Whey protein powder is one of the most popular choices among all of the protein supplements on the market, and for good reason. According to McKinley Health Center at the University of Illinois, whey protein features the highest biological value of any protein. The biological value, or BV, of a protein is a measure of how well it is digested, absorbed and utilized by the body. There are two main types of whey protein on the market -- concentrates and isolates.
Concentrate
Whey protein concentrates are the most economical choice. This type of whey protein contains between 29 percent and 89 percent protein by weight, according to McKinley Health Center.
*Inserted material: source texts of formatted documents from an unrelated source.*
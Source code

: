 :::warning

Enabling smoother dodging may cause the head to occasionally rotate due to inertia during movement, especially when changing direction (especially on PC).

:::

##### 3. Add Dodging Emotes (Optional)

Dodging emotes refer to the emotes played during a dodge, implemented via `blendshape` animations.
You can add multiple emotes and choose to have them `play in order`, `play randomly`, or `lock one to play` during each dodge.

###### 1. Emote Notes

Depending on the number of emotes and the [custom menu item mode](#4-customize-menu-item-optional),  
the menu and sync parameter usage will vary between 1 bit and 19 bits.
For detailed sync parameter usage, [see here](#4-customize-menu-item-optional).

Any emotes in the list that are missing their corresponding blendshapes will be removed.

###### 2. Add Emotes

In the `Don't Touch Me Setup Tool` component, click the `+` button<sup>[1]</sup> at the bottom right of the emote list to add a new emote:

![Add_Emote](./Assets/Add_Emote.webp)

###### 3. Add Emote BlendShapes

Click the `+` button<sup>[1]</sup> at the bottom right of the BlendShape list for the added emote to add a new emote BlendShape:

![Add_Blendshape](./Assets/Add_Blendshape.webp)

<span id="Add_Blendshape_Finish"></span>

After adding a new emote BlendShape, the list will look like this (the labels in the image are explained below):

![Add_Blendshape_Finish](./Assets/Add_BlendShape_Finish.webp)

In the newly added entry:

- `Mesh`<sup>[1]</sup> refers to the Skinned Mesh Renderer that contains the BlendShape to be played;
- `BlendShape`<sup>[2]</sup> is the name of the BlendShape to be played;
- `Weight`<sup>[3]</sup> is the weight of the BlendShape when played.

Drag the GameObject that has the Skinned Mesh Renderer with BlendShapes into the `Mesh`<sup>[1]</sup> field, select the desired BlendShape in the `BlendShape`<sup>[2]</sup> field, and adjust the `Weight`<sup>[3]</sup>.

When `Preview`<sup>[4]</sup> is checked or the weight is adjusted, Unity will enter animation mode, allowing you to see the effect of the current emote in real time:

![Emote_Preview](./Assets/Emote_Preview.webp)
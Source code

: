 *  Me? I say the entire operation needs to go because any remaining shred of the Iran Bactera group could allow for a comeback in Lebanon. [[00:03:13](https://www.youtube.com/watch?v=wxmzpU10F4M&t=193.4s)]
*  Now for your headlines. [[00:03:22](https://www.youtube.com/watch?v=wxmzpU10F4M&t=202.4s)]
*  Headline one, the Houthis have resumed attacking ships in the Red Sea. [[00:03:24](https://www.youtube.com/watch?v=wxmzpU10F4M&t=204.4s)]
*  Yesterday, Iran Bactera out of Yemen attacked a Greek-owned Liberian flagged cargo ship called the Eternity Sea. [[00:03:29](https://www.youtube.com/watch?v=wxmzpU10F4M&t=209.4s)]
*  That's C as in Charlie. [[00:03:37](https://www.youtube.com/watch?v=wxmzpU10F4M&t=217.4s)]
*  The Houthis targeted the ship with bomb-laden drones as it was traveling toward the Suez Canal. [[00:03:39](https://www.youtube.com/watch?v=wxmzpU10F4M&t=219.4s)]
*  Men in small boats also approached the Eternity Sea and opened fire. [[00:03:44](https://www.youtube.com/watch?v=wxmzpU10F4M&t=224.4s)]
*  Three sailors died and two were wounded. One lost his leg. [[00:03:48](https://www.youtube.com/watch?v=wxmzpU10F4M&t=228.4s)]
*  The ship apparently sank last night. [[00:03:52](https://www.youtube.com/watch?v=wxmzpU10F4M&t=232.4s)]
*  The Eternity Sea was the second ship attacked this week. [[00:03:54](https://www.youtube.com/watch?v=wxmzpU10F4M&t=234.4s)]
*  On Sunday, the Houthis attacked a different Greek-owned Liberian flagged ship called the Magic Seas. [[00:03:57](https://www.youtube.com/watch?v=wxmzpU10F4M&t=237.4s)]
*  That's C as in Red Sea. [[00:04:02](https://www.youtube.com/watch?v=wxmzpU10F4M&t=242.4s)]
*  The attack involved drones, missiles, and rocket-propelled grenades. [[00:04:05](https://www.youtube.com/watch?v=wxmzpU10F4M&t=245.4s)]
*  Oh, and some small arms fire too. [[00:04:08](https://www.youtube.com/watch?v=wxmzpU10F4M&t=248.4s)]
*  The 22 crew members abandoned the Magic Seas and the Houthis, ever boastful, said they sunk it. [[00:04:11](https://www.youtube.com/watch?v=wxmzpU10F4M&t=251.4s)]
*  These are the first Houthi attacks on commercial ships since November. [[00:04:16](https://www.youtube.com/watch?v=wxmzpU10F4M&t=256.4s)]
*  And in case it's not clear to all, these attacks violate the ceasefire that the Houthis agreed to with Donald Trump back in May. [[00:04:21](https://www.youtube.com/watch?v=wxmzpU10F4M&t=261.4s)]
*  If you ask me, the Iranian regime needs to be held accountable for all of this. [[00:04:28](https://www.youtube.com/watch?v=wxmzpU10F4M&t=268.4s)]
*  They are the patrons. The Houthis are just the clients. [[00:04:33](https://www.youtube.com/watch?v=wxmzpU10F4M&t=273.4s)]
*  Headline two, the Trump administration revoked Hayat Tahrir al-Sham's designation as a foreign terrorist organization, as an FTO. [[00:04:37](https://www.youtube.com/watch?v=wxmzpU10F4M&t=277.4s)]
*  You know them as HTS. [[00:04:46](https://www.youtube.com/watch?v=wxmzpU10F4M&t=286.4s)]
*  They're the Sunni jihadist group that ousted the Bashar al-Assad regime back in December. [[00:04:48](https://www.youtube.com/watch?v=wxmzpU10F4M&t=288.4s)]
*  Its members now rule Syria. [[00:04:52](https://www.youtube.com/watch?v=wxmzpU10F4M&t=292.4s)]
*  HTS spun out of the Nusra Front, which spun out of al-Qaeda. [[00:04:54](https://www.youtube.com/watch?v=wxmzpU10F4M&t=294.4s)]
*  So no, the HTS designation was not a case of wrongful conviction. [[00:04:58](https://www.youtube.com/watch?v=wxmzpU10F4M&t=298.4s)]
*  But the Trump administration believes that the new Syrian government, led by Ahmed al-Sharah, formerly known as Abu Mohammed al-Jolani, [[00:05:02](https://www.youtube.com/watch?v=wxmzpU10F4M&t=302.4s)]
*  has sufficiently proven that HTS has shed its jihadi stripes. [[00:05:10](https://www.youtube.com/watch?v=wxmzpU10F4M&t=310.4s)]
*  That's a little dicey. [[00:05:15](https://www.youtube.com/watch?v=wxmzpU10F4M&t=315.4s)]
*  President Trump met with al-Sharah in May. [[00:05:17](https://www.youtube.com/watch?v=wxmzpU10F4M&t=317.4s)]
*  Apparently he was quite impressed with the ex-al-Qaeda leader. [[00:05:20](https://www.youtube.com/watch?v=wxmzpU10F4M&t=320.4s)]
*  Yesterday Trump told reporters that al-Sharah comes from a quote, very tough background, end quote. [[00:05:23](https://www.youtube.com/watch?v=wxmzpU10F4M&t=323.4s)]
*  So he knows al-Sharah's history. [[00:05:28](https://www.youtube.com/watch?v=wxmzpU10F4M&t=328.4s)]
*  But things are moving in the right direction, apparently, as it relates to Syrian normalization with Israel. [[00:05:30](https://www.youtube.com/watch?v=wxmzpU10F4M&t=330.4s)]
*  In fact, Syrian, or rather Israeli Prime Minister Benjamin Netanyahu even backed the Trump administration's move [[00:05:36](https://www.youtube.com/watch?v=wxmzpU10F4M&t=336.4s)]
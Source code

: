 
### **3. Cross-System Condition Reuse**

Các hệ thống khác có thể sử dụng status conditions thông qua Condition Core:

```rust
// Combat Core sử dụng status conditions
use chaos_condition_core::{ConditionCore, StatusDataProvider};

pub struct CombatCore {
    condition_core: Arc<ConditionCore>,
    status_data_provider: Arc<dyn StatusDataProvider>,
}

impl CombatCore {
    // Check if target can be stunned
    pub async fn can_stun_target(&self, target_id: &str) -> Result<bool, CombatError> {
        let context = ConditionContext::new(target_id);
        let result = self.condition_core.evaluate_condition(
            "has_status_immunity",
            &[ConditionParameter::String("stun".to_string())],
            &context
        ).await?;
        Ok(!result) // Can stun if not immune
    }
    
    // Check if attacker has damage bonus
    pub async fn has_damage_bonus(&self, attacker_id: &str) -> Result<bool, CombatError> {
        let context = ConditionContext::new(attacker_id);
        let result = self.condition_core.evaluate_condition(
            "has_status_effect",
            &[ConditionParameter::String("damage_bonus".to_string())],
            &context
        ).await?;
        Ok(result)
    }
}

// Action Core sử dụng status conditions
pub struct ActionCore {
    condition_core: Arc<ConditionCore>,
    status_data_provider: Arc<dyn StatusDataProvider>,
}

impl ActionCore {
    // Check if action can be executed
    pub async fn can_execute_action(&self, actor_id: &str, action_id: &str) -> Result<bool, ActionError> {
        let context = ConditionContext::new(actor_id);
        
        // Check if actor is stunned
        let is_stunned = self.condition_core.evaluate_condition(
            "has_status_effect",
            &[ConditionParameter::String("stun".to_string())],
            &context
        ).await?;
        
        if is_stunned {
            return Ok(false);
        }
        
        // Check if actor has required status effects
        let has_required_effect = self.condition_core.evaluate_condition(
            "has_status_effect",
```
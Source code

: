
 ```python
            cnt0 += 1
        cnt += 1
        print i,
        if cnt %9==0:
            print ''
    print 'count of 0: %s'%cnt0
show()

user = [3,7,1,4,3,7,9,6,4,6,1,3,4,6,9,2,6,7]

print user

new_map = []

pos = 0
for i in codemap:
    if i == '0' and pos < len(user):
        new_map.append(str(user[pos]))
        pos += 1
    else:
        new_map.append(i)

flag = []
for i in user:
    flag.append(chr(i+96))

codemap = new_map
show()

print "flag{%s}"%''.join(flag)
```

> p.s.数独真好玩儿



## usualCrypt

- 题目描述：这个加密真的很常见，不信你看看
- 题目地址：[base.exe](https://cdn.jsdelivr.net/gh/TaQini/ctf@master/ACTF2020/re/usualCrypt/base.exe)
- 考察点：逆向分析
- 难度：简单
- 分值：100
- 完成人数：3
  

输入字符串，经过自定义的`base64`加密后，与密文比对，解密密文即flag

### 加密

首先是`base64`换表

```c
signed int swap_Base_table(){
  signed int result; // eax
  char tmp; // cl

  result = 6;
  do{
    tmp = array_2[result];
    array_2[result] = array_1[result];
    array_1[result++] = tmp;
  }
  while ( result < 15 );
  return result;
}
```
It contains a greater amount of fat and lactose -- a type of sugar found in milk -- compared to whey protein isolates. Because of this, whey protein concentrates may cause stomach discomfort if you are lactose intolerant or have severe milk allergies.
Isolate
Whey protein isolates are processed further than concentrate formulas to remove most of the fat and lactose. Because of this processing, the end product features a higher concentration of protein. According to McKinley Health Center, whey protein isolate formulas contain 90 percent or greater protein content. This makes whey isolates the most pure form of whey protein, although it is also a more expensive choice compared to concentrate formulas. Isolates may be the better choice if you have allergies to milk and lactose.
Biological Value
Although whey protein as a whole features the highest BV of any protein, whey protein isolates and concentrate formulas feature much different maximum BV scores. According to Bodybuilding.com, whey protein concentrates have a maximum BV of 104, while whey protein isolates can have a BV score up to 157. This means isolate formulas are better absorbed and used by your body. As a reference, eggs feature a BV of 100, milk has a BV of 91 and meat features a BV of 80.
Considerations
No matter which type of whey protein you decide to use, it's important to first consult your doctor to be sure it's a safe and necessary choice for you. Both types of whey protein offer similar health benefits, according to McKinley Health Center. These benefits include increased muscle mass, preservation of existing muscle mass, improvements in immune system function and body composition. For general health, 20 g to 25 g of whey protein per day is optimal. McKinley Health Center says whey protein is generally recognized as safe; however, too much of any protein can lead to unwanted weight gain and potential kidney problems.